Reinforcement Learning with Goal-Distance Gradient
This addresses the challenge of training agents in environments with sparse or no rewards, which is a common issue in reinforcement learning, though it appears incremental as it builds on existing methods by replacing rewards with distance metrics.
The paper tackles the problem of sparse or absent rewards in reinforcement learning by proposing a model-free method that uses the minimum number of transitions between states as a distance metric to replace environmental rewards, with experiments showing better performance on sparse reward and local optimal problems in complex environments compared to previous work.
Reinforcement learning usually uses the feedback rewards of environmental to train agents. But the rewards in the actual environment are sparse, and even some environments will not rewards. Most of the current methods are difficult to get good performance in sparse reward or non-reward environments.
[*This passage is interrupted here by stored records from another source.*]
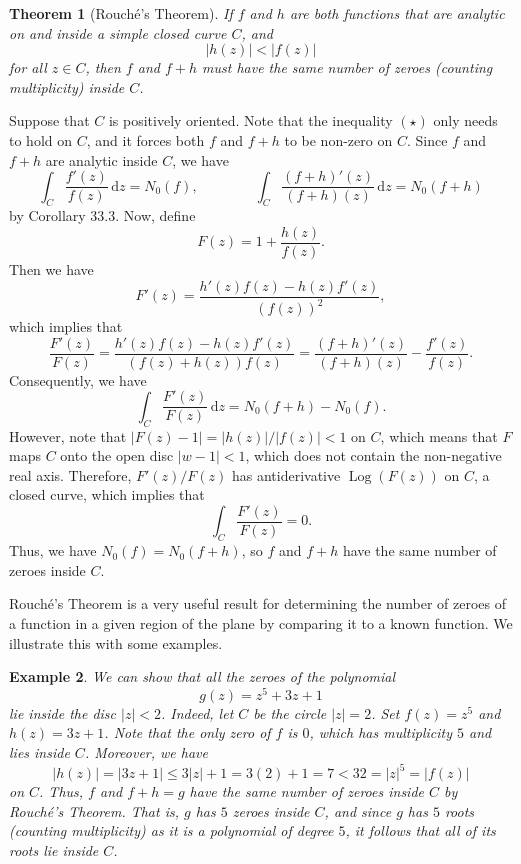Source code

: \documentclass[10pt]{article}
\makeatletter
\newcommand{\dd}{\,\mathrm{d}}
\DeclareMathOperator{\Log}{Log}
\theoremstyle{newstyle}
\newtheorem{thm}{Theorem}[section]
\newtheorem{exmp}[thm]{Example}
\newenvironment{pf}[1][\proofname]{\par
  \pushQED{\qed}%
  \normalfont \topsep0\p@\relax
  \trivlist
  \item[\hskip\labelsep\scshape
  #1\@addpunct{.}]\ignorespaces
}{%
  \popQED\endtrivlist\@endpefalse
}
\makeatother
\begin{document}
\begin{thm}[Rouch\'e's Theorem]
If $f$ and $h$ are both functions that are analytic on and inside a simple closed curve $C$, and 
\[ |h(z)| < |f(z)| \tag{$\star$} \]
for all $z \in C$, then $f$ and $f+h$ must have the same number of zeroes (counting multiplicity) inside 
$C$. 
\end{thm}
\begin{pf}
Suppose that $C$ is positively oriented. Note that the inequality $(\star)$ only needs to hold on $C$,
and it forces both $f$ and $f+h$ to be non-zero on $C$. Since $f$ and $f+h$ are analytic inside $C$, we have 
\[ \int_C \frac{f'(z)}{f(z)}\dd z = N_0(f), \qquad\qquad \int_C \frac{(f+h)'(z)}{(f+h)(z)}\dd z = 
N_0(f+h) \]
by Corollary 33.3. Now, define
\[ F(z) = 1 + \frac{h(z)}{f(z)}. \]
Then we have 
\[ F'(z) = \frac{h'(z)f(z) - h(z)f'(z)}{(f(z))^2}, \]
which implies that 
\[ \frac{F'(z)}{F(z)} = \frac{h'(z)f(z) - h(z)f'(z)}{(f(z) + h(z))f(z)} = \frac{(f+h)'(z)}{(f+h)(z)}
- \frac{f'(z)}{f(z)}. \]
Consequently, we have 
\[ \int_C \frac{F'(z)}{F(z)}\dd z = N_0(f+h) - N_0(f). \]
However, note that $|F(z) - 1| = |h(z)|/|f(z)| < 1$ on $C$, which means that $F$ maps $C$ 
onto the open disc $|w-1| < 1$, which does not contain the non-negative real axis. Therefore, 
$F'(z)/F(z)$ has antiderivative $\Log(F(z))$ on $C$, a closed curve, which implies that 
\[ \int_C \frac{F'(z)}{F(z)} = 0. \]
Thus, we have $N_0(f) = N_0(f+h)$, so $f$ and $f+h$ have the same number of zeroes inside $C$. 
\end{pf}

Rouch\'e's Theorem is a very useful result for determining the number of zeroes of a function 
in a given region of the plane by comparing it to a known function. We illustrate this with some 
examples. 

\begin{exmp}
We can show that all the zeroes of the polynomial 
\[ g(z) = z^5 + 3z + 1 \]
lie inside the disc $|z| < 2$. Indeed, let $C$ be the circle $|z| = 2$. Set $f(z) = z^5$ and 
$h(z) = 3z+1$. Note that the only zero of $f$ is $0$, which has multiplicity $5$ and lies inside $C$. 
Moreover, we have 
\[ |h(z)| = |3z+1| \leq 3|z| + 1 = 3(2) + 1 = 7 < 32 = |z|^5 = |f(z)| \]
on $C$. Thus, $f$ and $f+h = g$ have the same number of zeroes inside $C$ by Rouch\'e's Theorem. 
That is, $g$ has $5$ zeroes inside $C$, and since $g$ has $5$ roots (counting multiplicity) 
as it is a polynomial of degree $5$, it follows that all of its roots lie inside $C$. 
\end{exmp}
\end{document}
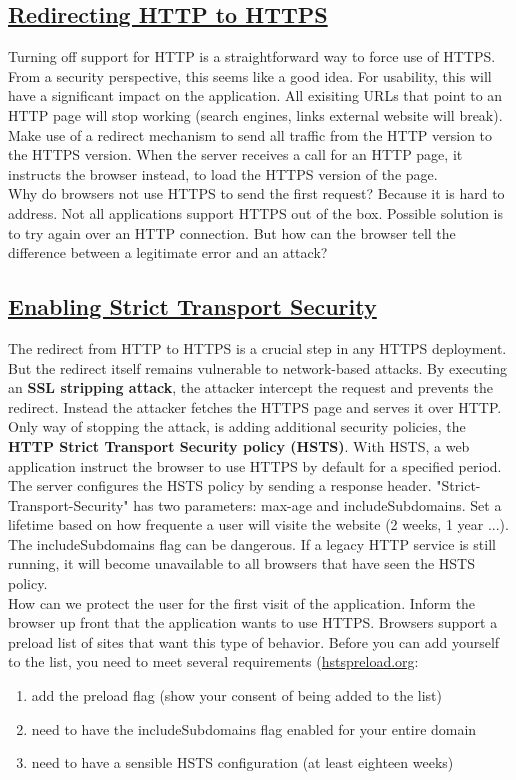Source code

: \documentclass[titlepage]{article}
\begin{document}
    \subsection{\href{https://youtu.be/I_7v3iA0IOQ}{Redirecting HTTP to HTTPS}}
    Turning off support for HTTP is a straightforward way to force use of HTTPS. From a security perspective, this seems like a good idea. For usability, this will have a significant impact on the application. All exisiting URLs that point to an HTTP page will stop working (search engines, links external website will break).\\
    Make use of a redirect mechanism to send all traffic from the HTTP version to the HTTPS version. When the server receives a call for an HTTP page, it instructs the browser instead, to load the HTTPS version of the page.\\
    Why do browsers not use HTTPS to send the first request? Because it is hard to address. Not all applications support HTTPS out of the box. Possible solution is to try again over an HTTP connection. But how can the browser tell the difference between a legitimate error and an attack?
    \subsection{\href{https://youtu.be/wWaZd_3DAV0}{Enabling Strict Transport Security}}
    The redirect from HTTP to HTTPS is a crucial step in any HTTPS deployment. But the redirect itself remains vulnerable to network-based attacks. By executing an \textbf{SSL stripping attack}, the attacker intercept the request and prevents the redirect. Instead the attacker fetches the HTTPS page and serves it over HTTP. Only way of stopping the attack, is adding additional security policies, the \textbf{HTTP Strict Transport Security policy (HSTS)}. With HSTS, a web application instruct the browser to use HTTPS by default for a specified period.\\
    The server configures the HSTS policy by sending a response header. "Strict-Transport-Security" has two parameters: max-age and includeSubdomains. Set a lifetime based on how frequente a user will visite the website (2 weeks, 1 year ...). The includeSubdomains flag can be dangerous. If a legacy HTTP service is still running, it will become unavailable to all browsers that have seen the HSTS policy.\\
    How can we protect the user for the first visit of the application. Inform the browser up front that the application wants to use HTTPS. Browsers support a preload list of sites that want this type of behavior. Before you can add yourself to the list, you need to meet several requirements (\url{hstspreload.org}:
    \begin{enumerate}
        \item add the preload flag (show your consent of being added to the list)
        \item need to have the includeSubdomains flag enabled for your entire domain
        \item need to have a sensible HSTS configuration (at least eighteen weeks)
    \end{enumerate}
\end{document}
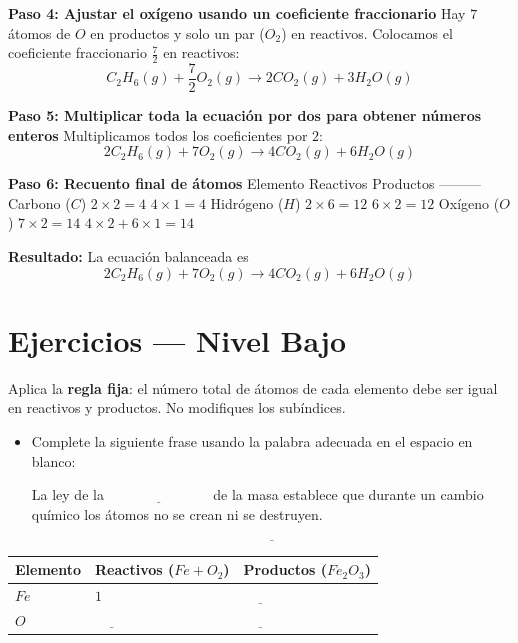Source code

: \documentclass[
  spanish,
  letterpaper,
  12pt,
  oneside,
  open=any]{scrbook}
\newcounter{none} %
\newcommand{\setcolorsection}[2]{%
  \definecolor{currentsectionbg}{HTML}{#1}%
  \definecolor{currentsectionborder}{HTML}{#2}%
}
\begin{document}
\textbf{Paso 4: Ajustar el oxígeno usando un coeficiente fraccionario}
Hay \(7\) átomos de \(O\) en productos y solo un par (\(O_2\)) en
reactivos. Colocamos el coeficiente fraccionario \(\frac{7}{2}\) en
reactivos:
\[C_2H_6(g) + \frac{7}{2}O_2(g) \rightarrow 2CO_2(g) + 3H_2O(g)\]

\textbf{Paso 5: Multiplicar toda la ecuación por dos para obtener
números enteros} Multiplicamos todos los coeficientes por \(2\):
\[2C_2H_6(g) + 7O_2(g) \rightarrow 4CO_2(g) + 6H_2O(g)\]

\textbf{Paso 6: Recuento final de átomos} \textbar{} Elemento \textbar{}
Reactivos \textbar{} Productos \textbar{}
\textbar---\textbar---\textbar---\textbar{} \textbar{} Carbono (\(C\))
\textbar{} \(2 \times 2 = 4\) \textbar{} \(4 \times 1 = 4\) \textbar{}
\textbar{} Hidrógeno (\(H\)) \textbar{} \(2 \times 6 = 12\) \textbar{}
\(6 \times 2 = 12\) \textbar{} \textbar{} Oxígeno (\(O\)) \textbar{}
\(7 \times 2 = 14\) \textbar{} \(4 \times 2 + 6 \times 1 = 14\)
\textbar{}

\textbf{Resultado:} La ecuación balanceada es
\[2C_2H_6(g) + 7O_2(g) \rightarrow 4CO_2(g) + 6H_2O(g)\]

\setcolorsection{b2e0d8}{98ccc4}

\section{Ejercicios --- Nivel Bajo}\label{ejercicios-nivel-bajo-1}

Aplica la \textbf{regla fija}: el número total de átomos de cada
elemento debe ser igual en reactivos y productos. No modifiques los
subíndices.

\begin{itemize}
\item
  Complete la siguiente frase usando la palabra adecuada en el espacio
  en blanco:

  La ley de la \(\underline{\hspace{3cm}}\) de la masa establece que
  durante un cambio químico los átomos no se crean ni se destruyen.

  \[\underline{\hspace{6cm}}\]
\end{itemize}

{\def\LTcaptype{none} %
\begin{longtable}[]{@{}lll@{}}
\toprule\noalign{}
Elemento & Reactivos (\(Fe + O_2\)) & Productos (\(Fe_2O_3\)) \\
\midrule\noalign{}
\endhead
\bottomrule\noalign{}
\endlastfoot
\(Fe\) & \(1\) & \(\underline{\hspace{1cm}}\) \\
\(O\) & \(\underline{\hspace{1cm}}\) & \(\underline{\hspace{1cm}}\) \\
\end{longtable}
}
\end{document}
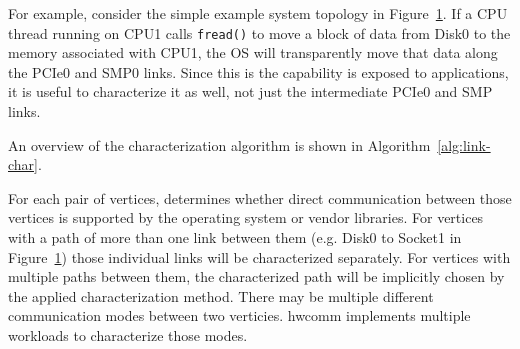 \begin{figure}
    \centering
    \caption[A simple example topology]{}
    \label{fig:simple-topology}
\end{figure}

For example, consider the simple example system topology in Figure~\ref{fig:simple-topology}.
If a CPU thread running on CPU1 calls \texttt{fread()} to move a block of data from Disk0 to the memory associated with CPU1, the OS will transparently move that data along the PCIe0 and SMP0 links.
Since this is the capability is exposed to applications, it is useful to characterize it as well, not just the intermediate PCIe0 and SMP links.

An overview of the characterization algorithm is shown in Algorithm~\ref{alg:link-char}.


For each pair of vertices,  determines whether direct communication between those vertices is supported by the operating system or vendor libraries.
For vertices with a path of more than one link between them (e.g. Disk0 to Socket1 in Figure~\ref{fig:simple-topology}) those individual links will be characterized separately.
For vertices with multiple paths between them, the characterized path will be implicitly chosen by the applied characterization method.
There may be multiple different communication modes between two verticies.
hwcomm implements multiple workloads to characterize those modes.

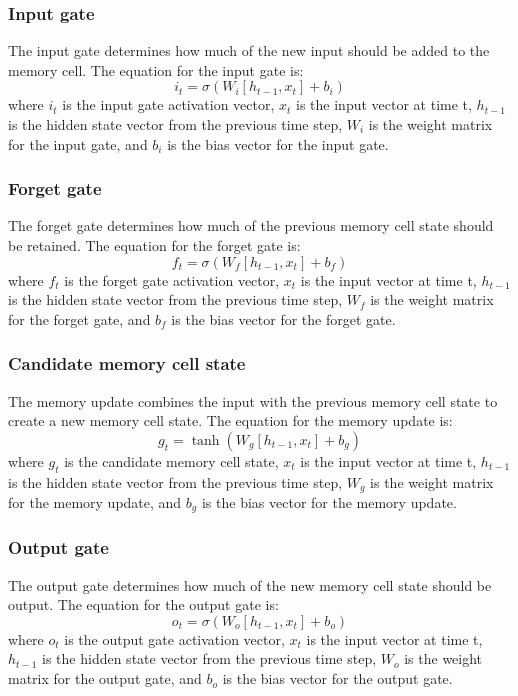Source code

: \documentclass[a4paper, noexaminfo]{sapthesis}
\begin{document}
\subsubsection{Input gate}
The input gate determines how much of the new input should be added to the 
memory cell. The equation for the input gate is:
\begin{equation}
  i_t = \sigma(W_i [h_{t-1}, x_t] + b_i)
  \end{equation}
where $i_t$ is the input gate activation vector, $x_t$ is the input vector 
at time t, $h_{t-1}$ is the hidden state vector from the previous time 
step, $W_i$ is the weight matrix for the input gate, and $b_i$ is the bias 
vector for the input gate.
\subsubsection{Forget gate}
The forget gate determines how much of the previous memory cell state 
should be retained. The equation for the forget gate is:
\begin{equation}
  f_t = \sigma(W_f [h_{t-1}, x_t] + b_f)
  \end{equation}
where $f_t$ is the forget gate activation vector, $x_t$ is the input 
vector at time t, $h_{t-1}$ is the hidden state vector from the previous time
 step, $W_f$ is the weight matrix for the forget gate, and $b_f$ is the bias 
 vector for the forget gate.
\subsubsection{Candidate memory cell state}
The memory update combines the input with the previous memory cell
 state to create a new memory cell state. The equation for the
  memory update is:
  \begin{equation}
    g_t = \tanh(W_g [h_{t-1}, x_t] + b_g)
    \end{equation}
where $g_t$ is the candidate memory cell state, $x_t$ is the input vector 
at time t, $h_{t-1}$ is the hidden state vector from the previous time step,
 $W_g$ is the weight matrix for the memory update, and $b_g$ is the bias vector
  for the memory update.
\subsubsection{Output gate}
The output gate determines how much of the new memory cell state should be 
output. The equation for the output gate is:
\begin{equation}
  o_t = \sigma(W_o [h_{t-1}, x_t] + b_o)
  \end{equation}
where $o_t$ is the output gate activation vector, $x_t$ is the input vector
 at time t, $h_{t-1}$ is the hidden state vector from the previous time step,
  $W_o$ is the weight matrix for the output gate, and $b_o$ is the bias vector 
  for the output gate.
\end{document}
Although using shaped rewards is effective when solving sparse reward tasks, it is limited to specific problems and learning is also susceptible to local optima. We propose a model-free method that does not rely on environmental rewards to solve the problem of sparse rewards in the general environment. Our method use the minimum number of transitions between states as the distance to replace the rewards of environmental, and proposes a goal-distance gradient to achieve policy improvement. We also introduce a bridge point planning method based on the characteristics of our method to improve exploration efficiency, thereby solving more complex tasks. Experiments show that our method performs better on sparse reward and local optimal problems in complex environments than previous work.